What you write must match the records exactly, except for the images, which are left out.

-------- DATA UNDER STUDY --------

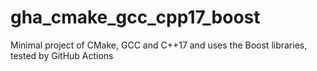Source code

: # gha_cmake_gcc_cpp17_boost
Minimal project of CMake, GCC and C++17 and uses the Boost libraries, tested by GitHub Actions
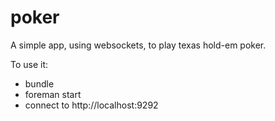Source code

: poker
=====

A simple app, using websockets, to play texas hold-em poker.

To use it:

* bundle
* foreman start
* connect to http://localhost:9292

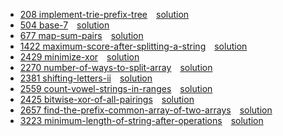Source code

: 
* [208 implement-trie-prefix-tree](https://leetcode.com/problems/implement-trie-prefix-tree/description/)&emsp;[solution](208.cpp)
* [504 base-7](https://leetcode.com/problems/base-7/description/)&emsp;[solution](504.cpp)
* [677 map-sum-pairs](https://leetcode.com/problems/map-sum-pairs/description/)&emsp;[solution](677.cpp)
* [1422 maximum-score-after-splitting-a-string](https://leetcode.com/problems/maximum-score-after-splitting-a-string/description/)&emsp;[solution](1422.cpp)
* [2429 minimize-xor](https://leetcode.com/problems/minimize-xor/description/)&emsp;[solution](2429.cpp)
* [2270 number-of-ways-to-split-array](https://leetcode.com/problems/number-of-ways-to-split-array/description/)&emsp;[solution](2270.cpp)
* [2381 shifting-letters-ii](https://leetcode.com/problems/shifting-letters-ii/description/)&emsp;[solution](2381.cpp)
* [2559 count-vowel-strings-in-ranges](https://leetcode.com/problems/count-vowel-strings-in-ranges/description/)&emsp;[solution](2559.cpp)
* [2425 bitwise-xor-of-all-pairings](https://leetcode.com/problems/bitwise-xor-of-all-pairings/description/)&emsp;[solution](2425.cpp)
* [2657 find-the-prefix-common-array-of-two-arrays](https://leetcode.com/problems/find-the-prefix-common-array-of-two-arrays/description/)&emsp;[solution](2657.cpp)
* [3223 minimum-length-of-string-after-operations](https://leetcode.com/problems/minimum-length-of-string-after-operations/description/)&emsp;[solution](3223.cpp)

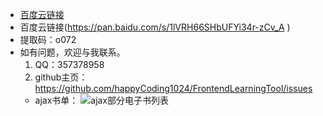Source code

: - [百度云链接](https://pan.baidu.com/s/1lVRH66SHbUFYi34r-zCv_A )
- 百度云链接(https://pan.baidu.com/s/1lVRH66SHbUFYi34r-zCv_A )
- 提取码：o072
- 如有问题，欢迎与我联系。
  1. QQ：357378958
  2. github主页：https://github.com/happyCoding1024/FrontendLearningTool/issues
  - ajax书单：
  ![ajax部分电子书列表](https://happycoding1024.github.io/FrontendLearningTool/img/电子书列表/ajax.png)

--------

## YOUR RESPONSE
Source code

: # gha_cmake_gcc_cpp17_boost
Minimal project of CMake, GCC and C++17 and uses the Boost libraries, tested by GitHub Actions
Source code

: poker
=====

A simple app, using websockets, to play texas hold-em poker.

To use it:

* bundle
* foreman start
* connect to http://localhost:9292

Source code

: 
* [208 implement-trie-prefix-tree](https://leetcode.com/problems/implement-trie-prefix-tree/description/)&emsp;[solution](208.cpp)
* [504 base-7](https://leetcode.com/problems/base-7/description/)&emsp;[solution](504.cpp)
* [677 map-sum-pairs](https://leetcode.com/problems/map-sum-pairs/description/)&emsp;[solution](677.cpp)
* [1422 maximum-score-after-splitting-a-string](https://leetcode.com/problems/maximum-score-after-splitting-a-string/description/)&emsp;[solution](1422.cpp)
* [2429 minimize-xor](https://leetcode.com/problems/minimize-xor/description/)&emsp;[solution](2429.cpp)
* [2270 number-of-ways-to-split-array](https://leetcode.com/problems/number-of-ways-to-split-array/description/)&emsp;[solution](2270.cpp)
* [2381 shifting-letters-ii](https://leetcode.com/problems/shifting-letters-ii/description/)&emsp;[solution](2381.cpp)
* [2559 count-vowel-strings-in-ranges](https://leetcode.com/problems/count-vowel-strings-in-ranges/description/)&emsp;[solution](2559.cpp)
* [2425 bitwise-xor-of-all-pairings](https://leetcode.com/problems/bitwise-xor-of-all-pairings/description/)&emsp;[solution](2425.cpp)
* [2657 find-the-prefix-common-array-of-two-arrays](https://leetcode.com/problems/find-the-prefix-common-array-of-two-arrays/description/)&emsp;[solution](2657.cpp)
* [3223 minimum-length-of-string-after-operations](https://leetcode.com/problems/minimum-length-of-string-after-operations/description/)&emsp;[solution](3223.cpp)

Source code

: - [百度云链接](https://pan.baidu.com/s/1lVRH66SHbUFYi34r-zCv_A )
- 百度云链接(https://pan.baidu.com/s/1lVRH66SHbUFYi34r-zCv_A )
- 提取码：o072
- 如有问题，欢迎与我联系。
  1. QQ：357378958
  2. github主页：https://github.com/happyCoding1024/FrontendLearningTool/issues
  - ajax书单：
  ![ajax部分电子书列表](https://happycoding1024.github.io/FrontendLearningTool/img/电子书列表/ajax.png)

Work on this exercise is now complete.